En effet, l’utilisation de TRAP-6, constitué des 6 acides aminés SFLLRN, provoque, dans les ostéosarcomes, une mobilisation calcique qualitativement semblable à celle induite par la thrombine. Cependant, l’intensité du signal induit par TRAP-6 n’atteint jamais la valeur de l’intensité du signal induit par la thrombine, même pour des concentrations en TRAP-6 aussi élevées que 10µM. Cette notion de plus faible potentialité calcique des peptides

agonistes a déjà été relevée dans la littérature^[102]. Une explication proposée se réfère à la

nature de PAR-1 : les six acides aminés d’auto-activation faisant partie intégrante de la queue N-terminale, et donc étant plus "rigides", peuvent être orientés plus facilement dans une configuration optimale par rapport à la seconde boucle extra-cellulaire réceptrice, comparativement aux six acides aminés "libres" et plus "flottants" du peptide agoniste TRAP-6. En d’autres termes, la conformation rigide présente une plus haute affinité que la forme libre. La capacité moindre de TRAP-6 à imiter l’effet de la thrombine s’est aussi retrouvée dans l’effet anti-apoptotique induit dans les SaOS-2 par l’activation de leurs récepteurs

PAR-1. Ainsi, si la thrombine voit son action anti-apoptotique plafonnée à 5mM, le peptide agoniste TRAP-6 doit être présent à la concentration de 10µM pour arriver au même résultat. La différence de potentiel entre les deux molécules ne s’arrête donc pas à la signalisation calcique.
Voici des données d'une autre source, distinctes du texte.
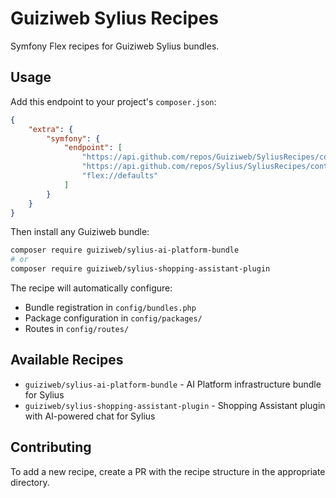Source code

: # Guiziweb Sylius Recipes

Symfony Flex recipes for Guiziweb Sylius bundles.

## Usage

Add this endpoint to your project's `composer.json`:

```json
{
    "extra": {
        "symfony": {
            "endpoint": [
                "https://api.github.com/repos/Guiziweb/SyliusRecipes/contents/index.json?ref=main",
                "https://api.github.com/repos/Sylius/SyliusRecipes/contents/index.json?ref=flex/main",
                "flex://defaults"
            ]
        }
    }
}
```

Then install any Guiziweb bundle:

```bash
composer require guiziweb/sylius-ai-platform-bundle
# or
composer require guiziweb/sylius-shopping-assistant-plugin
```

The recipe will automatically configure:
- Bundle registration in `config/bundles.php`
- Package configuration in `config/packages/`
- Routes in `config/routes/`

## Available Recipes

- `guiziweb/sylius-ai-platform-bundle` - AI Platform infrastructure bundle for Sylius
- `guiziweb/sylius-shopping-assistant-plugin` - Shopping Assistant plugin with AI-powered chat for Sylius

## Contributing

To add a new recipe, create a PR with the recipe structure in the appropriate directory.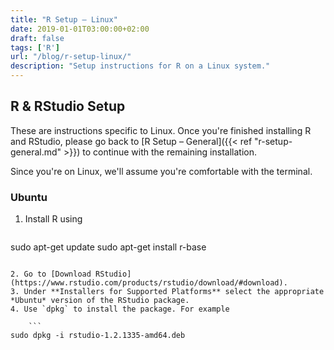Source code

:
 ```yaml
---
title: "R Setup – Linux"
date: 2019-01-01T03:00:00+02:00
draft: false
tags: ['R']
url: "/blog/r-setup-linux/"
description: "Setup instructions for R on a Linux system."
---
```


## R & RStudio Setup

These are instructions specific to Linux. Once you're finished installing R and RStudio, please go back to [R Setup – General]({{< ref "r-setup-general.md" >}}) to continue with the remaining installation.

Since you're on Linux, we'll assume you're comfortable with the terminal.

### Ubuntu

 1. Install R using

     ```
sudo apt-get update
sudo apt-get install r-base
```

2. Go to [Download RStudio](https://www.rstudio.com/products/rstudio/download/#download).
3. Under **Installers for Supported Platforms** select the appropriate *Ubuntu* version of the RStudio package.
4. Use `dpkg` to install the package. For example

    ```
sudo dpkg -i rstudio-1.2.1335-amd64.deb
```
Outre la forme du signal similaire entre la thrombine et TRAP-6, le fait que le signal calcium découlant d’une stimulation par TRAP-6 soit quasi nulle après une première signalisation par la thrombine, soutient l’hypothèse que PAR-1 est un récepteur pour ces deux agonistes.

Le comportement du récepteur apparaît cependant être différent face à la thrombine ou face au peptide agoniste TRAP-6. Tout d’abord, un second ajout de thrombine, après une première stimulation, ne provoque aucune augmentation supplémentaire, aussi petite fut-elle, de la concentration en calcium intracellulaire, au contraire de ce qui a été enregistré avec TRAP-6 (figure 1).

A

B

Figure 1. Courbes représentatives de l’évolution de la [Ca²⁺]i dans les SaOS-2 (A) stimulées deux fois consécutivement par la thrombine ou (B) stimulées par la thrombine suivi d’une stimulation par TRAP-6, un peptide agoniste de PAR-1.

L’absence d’une seconde réponse semble typique de la thrombine. Ainsi, une telle situation a notamment été rencontrée dans les ovocytes de Xenopus transfectés pour

exprimerle récepteur à la thrombine^[274] et des cellules endothéliales d’artères bovines^[258].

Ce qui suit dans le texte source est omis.